# Lanolin Lotion



## MullersLaneFarm (Jul 23, 2004)

Anyone interested??

I'm about ready to make my lanolin lotion to keep me through the winter from my own self use. I know there have been folks that have used my lanolin lotion in the past so I want to extend an invitation to either get more for this year or get it for the first time.

Other ingredients include Organic Aloe Vera, Sweet Almond Oil, Fractionated Coconut Oil and non-paraben preservative (i.e. Propylene Glycol (and) Diazolidinyl Urea (and) Iodopropynyl Butylcarbamate)

8 oz is $10 plus shipping

I will need orders before Oct 4, 2011


----------



## Miz Mary (Feb 15, 2003)

I would LOVE one please !!!


----------



## MullersLaneFarm (Jul 23, 2004)

I'm making a new batch of lanolin lotion and unscented lotion tomorrow (02/09/12)

If anyone is interested, I can make extra. Let me know.


----------



## MullersLaneFarm (Jul 23, 2004)

Got it, WIHH.

I'll make a few more than I need in case someone else needs some.


----------



## hercsmama (Jan 15, 2004)

Id love.to try it! Put me down for some too!


----------



## MullersLaneFarm (Jul 23, 2004)

I only made up 4 Eight oz (those are claimed by PK, WIHH & hercsmama) I also have 2 four oz made up ... only $5 (plus shipping)


----------



## weever (Oct 1, 2006)

Ack! How did I miss this? Anything left?


----------



## PKBoo (Apr 10, 2008)

Cyndi's Lanolin Lotion is the BEST lotion I have ever used! 

And the smell? Ahh - nothing better than sheepie smell! Love it! Thanks Cyndi! :dance:


----------



## MullersLaneFarm (Jul 23, 2004)

Weever, I have the 2 four oz left. Should I save one or two for you??

PK, you are too, too kind. Like I noted on your FB page, Isaac's fleece smells sweeter than my lanolin lotion!!

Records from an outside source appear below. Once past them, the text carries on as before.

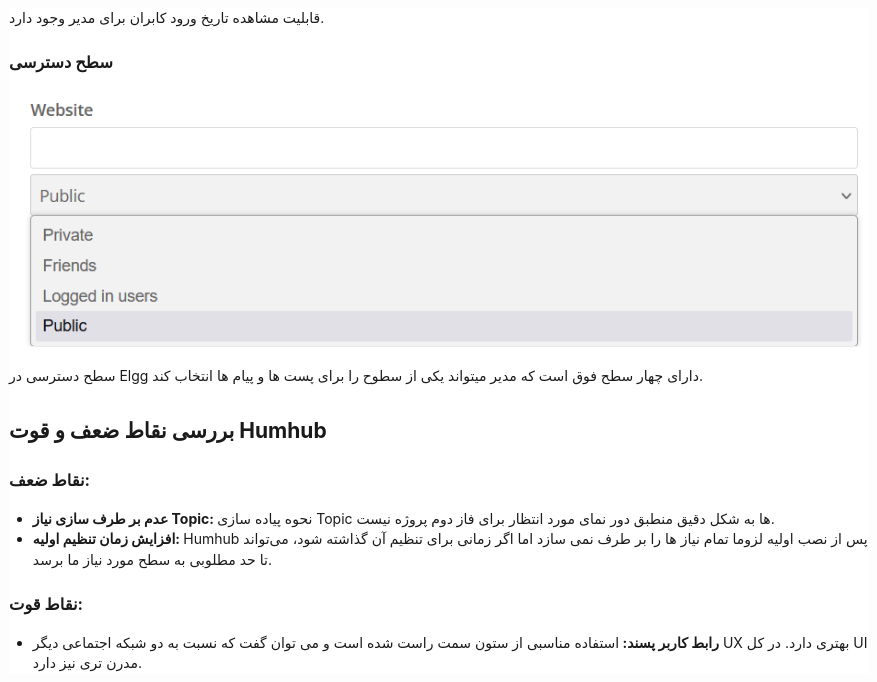 قابلیت مشاهده تاریخ ورود کابران برای مدیر وجود دارد.

### سطح دسترسی

![alt text](<Screenshot 2024-06-27 204849.png>)

سطح دسترسی در Elgg دارای چهار سطح فوق است که مدیر میتواند یکی از سطوح را برای پست ها و پیام ها انتخاب کند.


## بررسی نقاط ضعف و قوت Humhub
<h3>
نقاط ضعف:
</h3>

<ul>
<li>
<strong>
عدم بر طرف سازی نیاز Topic:
</strong>
 نحوه پیاده سازی Topic ها به شکل دقیق منطبق دور نمای مورد انتظار برای فاز دوم پروژه نیست.
</li>

<li>
<strong>
افزایش زمان تنظیم اولیه:
</strong>
 Humhub پس از نصب اولیه لزوما تمام نیاز ها را بر طرف نمی سازد اما اگر زمانی برای تنظیم آن گذاشته شود، می‌تواند تا حد مطلوبی به سطح مورد نیاز ما برسد.
</li>
</ul>

<h3>
نقاط قوت:
</h3>

<ul>
<li>
<strong>
رابط کاربر پسند:
</strong>
 استفاده مناسبی از ستون سمت راست شده است و می توان گفت که نسبت به دو شبکه اجتماعی دیگر UX بهتری دارد. در کل UI مدرن تری نیز دارد.
</li>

My lanolin lotion is made up with Aloe Vera juice, Lanolin, Sweet Almond Oil, Fractionated Coconut Oil, emulsifying wax (to combine/emulsify the oils, lanolin & juice), glycerin & a non-paraben preservative.


----------



## weever (Oct 1, 2006)

Yup! One, please. Cash, paypal or trade? =)


----------



## Maura (Jun 6, 2004)

Where do you get the lanolin?


----------



## MullersLaneFarm (Jul 23, 2004)

MMS


----------



## tallpines (Apr 9, 2003)

Any left?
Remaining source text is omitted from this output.